===== STORED DATA
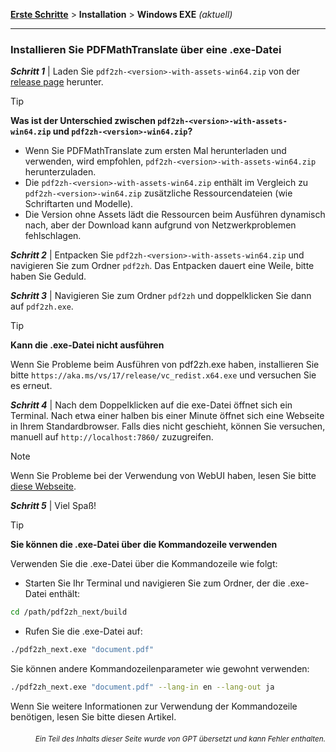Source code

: [**Erste Schritte**](./getting-started.md) > **Installation** > **Windows EXE** _(aktuell)_

---

### Installieren Sie PDFMathTranslate über eine .exe-Datei

***Schritt 1*** | Laden Sie `pdf2zh-<version>-with-assets-win64.zip` von der [release page](https://github.com/PDFMathTranslate/PDFMathTranslate-next/releases) herunter.

> [!TIP]
> **Was ist der Unterschied zwischen `pdf2zh-<version>-with-assets-win64.zip` und `pdf2zh-<version>-win64.zip`?**
>
> - Wenn Sie PDFMathTranslate zum ersten Mal herunterladen und verwenden, wird empfohlen, `pdf2zh-<version>-with-assets-win64.zip` herunterzuladen.
> - Die `pdf2zh-<version>-with-assets-win64.zip` enthält im Vergleich zu `pdf2zh-<version>-win64.zip` zusätzliche Ressourcendateien (wie Schriftarten und Modelle).
> - Die Version ohne Assets lädt die Ressourcen beim Ausführen dynamisch nach, aber der Download kann aufgrund von Netzwerkproblemen fehlschlagen.

***Schritt 2*** | Entpacken Sie `pdf2zh-<version>-with-assets-win64.zip` und navigieren Sie zum Ordner `pdf2zh`. Das Entpacken dauert eine Weile, bitte haben Sie Geduld.

***Schritt 3*** | Navigieren Sie zum Ordner `pdf2zh` und doppelklicken Sie dann auf `pdf2zh.exe`.

> [!TIP]
> **Kann die .exe-Datei nicht ausführen**
>
> Wenn Sie Probleme beim Ausführen von pdf2zh.exe haben, installieren Sie bitte `https://aka.ms/vs/17/release/vc_redist.x64.exe` und versuchen Sie es erneut.

***Schritt 4*** | Nach dem Doppelklicken auf die exe-Datei öffnet sich ein Terminal. Nach etwa einer halben bis einer Minute öffnet sich eine Webseite in Ihrem Standardbrowser. Falls dies nicht geschieht, können Sie versuchen, manuell auf `http://localhost:7860/` zuzugreifen.

> [!NOTE]
>
> Wenn Sie Probleme bei der Verwendung von WebUI haben, lesen Sie bitte [diese Webseite](./USAGE_webui.md).

***Schritt 5*** | Viel Spaß!

> [!TIP]
> **Sie können die .exe-Datei über die Kommandozeile verwenden**
>
> Verwenden Sie die .exe-Datei über die Kommandozeile wie folgt:
>
> - Starten Sie Ihr Terminal und navigieren Sie zum Ordner, der die .exe-Datei enthält:
>
> ```bash
> cd /path/pdf2zh_next/build
> ```
>
> - Rufen Sie die .exe-Datei auf:
>
> ```bash
> ./pdf2zh_next.exe "document.pdf"
> ```
>
> Sie können andere Kommandozeilenparameter wie gewohnt verwenden:
>
> ```bash
> ./pdf2zh_next.exe "document.pdf" --lang-in en --lang-out ja
> ```
>
> Wenn Sie weitere Informationen zur Verwendung der Kommandozeile benötigen, lesen Sie bitte diesen Artikel.

<div align="right"> 
<h6><small>Ein Teil des Inhalts dieser Seite wurde von GPT übersetzt und kann Fehler enthalten.</small></h6>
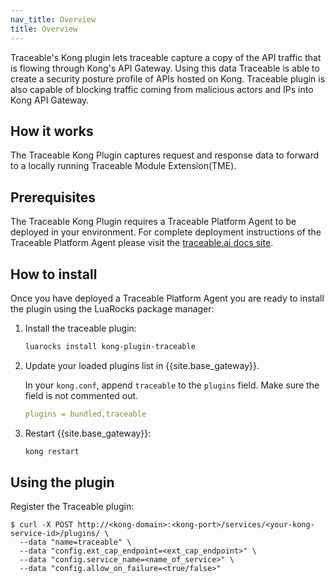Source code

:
 ```yaml
---
nav_title: Overview
title: Overview
---
```


Traceable's Kong plugin lets traceable capture a copy of the API traffic that is flowing through Kong's API Gateway. Using this data Traceable is able to create a security posture profile of  APIs hosted on Kong. Traceable plugin is also capable of blocking traffic coming from malicious actors and IPs into Kong API Gateway.

## How it works

The Traceable Kong Plugin captures request and response data to forward to a locally running Traceable Module Extension(TME).

## Prerequisites
The Traceable Kong Plugin requires a Traceable Platform Agent to be deployed in your environment. 
For complete deployment instructions of the Traceable Platform Agent please visit the [traceable.ai docs site](https://docs.traceable.ai/docs/k8s).

## How to install

Once you have deployed a Traceable Platform Agent you are ready to install the plugin using the LuaRocks package manager:

1. Install the traceable plugin:

    ```sh
    luarocks install kong-plugin-traceable
    ```

2. Update your loaded plugins list in {{site.base_gateway}}.

    In your `kong.conf`, append `traceable` to the `plugins` field. Make sure the field is not commented out.

    ```yaml
    plugins = bundled,traceable
    ```

3. Restart {{site.base_gateway}}:

    ```sh
    kong restart
    ```

## Using the plugin

Register the Traceable plugin:

```shell
$ curl -X POST http://<kong-domain>:<kong-port>/services/<your-kong-service-id>/plugins/ \
  --data "name=traceable" \
  --data "config.ext_cap_endpoint=<ext_cap_endpoint>" \
  --data "config.service_name=<name_of_service>" \
  --data "config.allow_on_failure=<true/false>"
```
==========
WORK TO COMPLETE. A verbatim copy of every record is to be produced, and pictures are to be excluded from it.

TASK RESULT.
Source code

: [**Erste Schritte**](./getting-started.md) > **Installation** > **Windows EXE** _(aktuell)_

---

### Installieren Sie PDFMathTranslate über eine .exe-Datei

***Schritt 1*** | Laden Sie `pdf2zh-<version>-with-assets-win64.zip` von der [release page](https://github.com/PDFMathTranslate/PDFMathTranslate-next/releases) herunter.

> [!TIP]
> **Was ist der Unterschied zwischen `pdf2zh-<version>-with-assets-win64.zip` und `pdf2zh-<version>-win64.zip`?**
>
> - Wenn Sie PDFMathTranslate zum ersten Mal herunterladen und verwenden, wird empfohlen, `pdf2zh-<version>-with-assets-win64.zip` herunterzuladen.
> - Die `pdf2zh-<version>-with-assets-win64.zip` enthält im Vergleich zu `pdf2zh-<version>-win64.zip` zusätzliche Ressourcendateien (wie Schriftarten und Modelle).
> - Die Version ohne Assets lädt die Ressourcen beim Ausführen dynamisch nach, aber der Download kann aufgrund von Netzwerkproblemen fehlschlagen.

***Schritt 2*** | Entpacken Sie `pdf2zh-<version>-with-assets-win64.zip` und navigieren Sie zum Ordner `pdf2zh`. Das Entpacken dauert eine Weile, bitte haben Sie Geduld.

***Schritt 3*** | Navigieren Sie zum Ordner `pdf2zh` und doppelklicken Sie dann auf `pdf2zh.exe`.

> [!TIP]
> **Kann die .exe-Datei nicht ausführen**
>
> Wenn Sie Probleme beim Ausführen von pdf2zh.exe haben, installieren Sie bitte `https://aka.ms/vs/17/release/vc_redist.x64.exe` und versuchen Sie es erneut.

***Schritt 4*** | Nach dem Doppelklicken auf die exe-Datei öffnet sich ein Terminal. Nach etwa einer halben bis einer Minute öffnet sich eine Webseite in Ihrem Standardbrowser. Falls dies nicht geschieht, können Sie versuchen, manuell auf `http://localhost:7860/` zuzugreifen.

> [!NOTE]
>
> Wenn Sie Probleme bei der Verwendung von WebUI haben, lesen Sie bitte [diese Webseite](./USAGE_webui.md).

***Schritt 5*** | Viel Spaß!

> [!TIP]
> **Sie können die .exe-Datei über die Kommandozeile verwenden**
>
> Verwenden Sie die .exe-Datei über die Kommandozeile wie folgt:
>
> - Starten Sie Ihr Terminal und navigieren Sie zum Ordner, der die .exe-Datei enthält:
>
> ```bash
> cd /path/pdf2zh_next/build
> ```
>
> - Rufen Sie die .exe-Datei auf:
>
> ```bash
> ./pdf2zh_next.exe "document.pdf"
> ```
>
> Sie können andere Kommandozeilenparameter wie gewohnt verwenden:
>
> ```bash
> ./pdf2zh_next.exe "document.pdf" --lang-in en --lang-out ja
> ```
>
> Wenn Sie weitere Informationen zur Verwendung der Kommandozeile benötigen, lesen Sie bitte diesen Artikel.

<div align="right"> 
<h6><small>Ein Teil des Inhalts dieser Seite wurde von GPT übersetzt und kann Fehler enthalten.</small></h6>
Source code

:
 ```yaml
---
nav_title: Overview
title: Overview
---
```


Traceable's Kong plugin lets traceable capture a copy of the API traffic that is flowing through Kong's API Gateway. Using this data Traceable is able to create a security posture profile of  APIs hosted on Kong. Traceable plugin is also capable of blocking traffic coming from malicious actors and IPs into Kong API Gateway.

## How it works

The Traceable Kong Plugin captures request and response data to forward to a locally running Traceable Module Extension(TME).

## Prerequisites
The Traceable Kong Plugin requires a Traceable Platform Agent to be deployed in your environment. 
For complete deployment instructions of the Traceable Platform Agent please visit the [traceable.ai docs site](https://docs.traceable.ai/docs/k8s).

## How to install

Once you have deployed a Traceable Platform Agent you are ready to install the plugin using the LuaRocks package manager:

1. Install the traceable plugin:

    ```sh
    luarocks install kong-plugin-traceable
    ```

2. Update your loaded plugins list in {{site.base_gateway}}.

    In your `kong.conf`, append `traceable` to the `plugins` field. Make sure the field is not commented out.

    ```yaml
    plugins = bundled,traceable
    ```

3. Restart {{site.base_gateway}}:

    ```sh
    kong restart
    ```

## Using the plugin

Register the Traceable plugin:

```shell
$ curl -X POST http://<kong-domain>:<kong-port>/services/<your-kong-service-id>/plugins/ \
  --data "name=traceable" \
  --data "config.ext_cap_endpoint=<ext_cap_endpoint>" \
  --data "config.service_name=<name_of_service>" \
  --data "config.allow_on_failure=<true/false>"
```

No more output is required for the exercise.